Text: Brensing, Christian, Berlin

Was ist Mediatektur? Der Begriff wurde 1993 von dem Kölner Architekten Christoph Kronhagel geprägt und in dem interdisziplinären Team der ag4 verwirklicht. Der Neologismus verknüpft mediale Entwicklungen mit Architektur und setzt sich zum Ziel, die Kommunikations- und Informationsgesellschaft in Gebäuden selbst, aber auch im städtebaulichen Rahmen sichtbar und erlebbar zu machen.

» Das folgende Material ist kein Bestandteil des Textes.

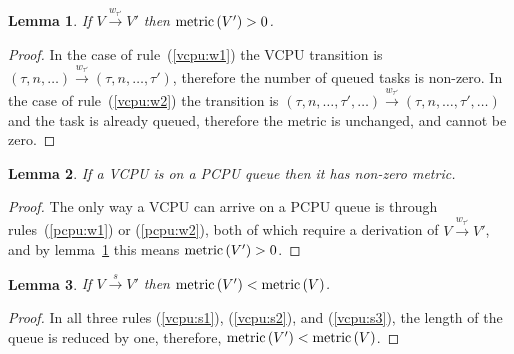 \documentclass[twocolumn,10pt]{article}
\newcommand\paren[1]{\left( {#1} \right)}
\newcommand\sched{\xrightarrow{s}}
\newcommand\wake[1]{\xrightarrow{w_{#1}}}
\newcommand\vcpu[1]{\paren{#1}}
\newtheorem{lma}{Lemma}
\begin{document}
\begin{lma}\label{lma:nonzerometricV}
  If $V\wake{\tau'}V'$ then $\metric {V'}>0$.
\end{lma}
\begin{proof}
  In the case of rule~(\ref{vcpu:w1}) the VCPU transition is
  $\vcpu{\tau,n,\ldots}\wake{\tau'}\vcpu{\tau,n,\ldots,\tau'}$,
  therefore the number of queued tasks is non-zero.  In the case of
  rule~(\ref{vcpu:w2}) the transition is
  $\vcpu{\tau,n,\ldots,\tau',\ldots}\wake{\tau'}\vcpu{\tau,n,\ldots,\tau',\ldots}$
  and the task is already queued, therefore the metric is unchanged,
  and cannot be zero.
\end{proof}

\begin{lma}\label{lma:nonzerometric}
  If a VCPU is on a PCPU queue then it has non-zero metric.
\end{lma}
\begin{proof}
  The only way a VCPU can arrive on a PCPU queue is through
  rules~(\ref{pcpu:w1}) or (\ref{pcpu:w2}), both of which require a
  derivation of $V\wake{\tau'}V'$, and by
  lemma~\ref{lma:nonzerometricV} this means $\metric{V'}>0$.
\end{proof}

\begin{lma}
  \label{lma:indstepV}
  If $V\sched V'$ then $\metric{V'}<\metric{V}$.
\end{lma}
\begin{proof}
  In all three rules (\ref{vcpu:s1}), (\ref{vcpu:s2}), and
  (\ref{vcpu:s3}), the length of the queue is reduced by one,
  therefore, $\metric{V'}<\metric{V}$.
\end{proof}
\end{document}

Durch großflächig animierte Fassaden werden laut Kronhagel Lebensräume emotionalisiert. Was herkömmliche Werbung an Orten wie z.B. dem New Yorker Times Square oder dem Londoner Piccadilly Circus unkoordiniert leistet, versucht die Medienfassade bewusst zu steuern und zu gestalten, wobei Medienfassaden nicht mit Werbeflächen zu vergleichen sind. Wie dem visuellen Wildwuchs mit gezielten Maßnahmen und Regeln zu begegnen ist, beschreibt der Autor. Gastautoren lenken das Augenmerk er z.B. auf die theoretischen Hintergründe von „medial erweiterten Räumen“. Dazu kann die mittelalterliche Kathedrale mit ihren Bleiglasfenstern gezählt werden, aber ebensogut auch Nouvels Institut du Monde Arabe. Die Blickwinkel, die sich auf diese Weise eröffnen, sind vielfältig und reichen bis zur Erkundung und Hinterfragung urbaner Identität.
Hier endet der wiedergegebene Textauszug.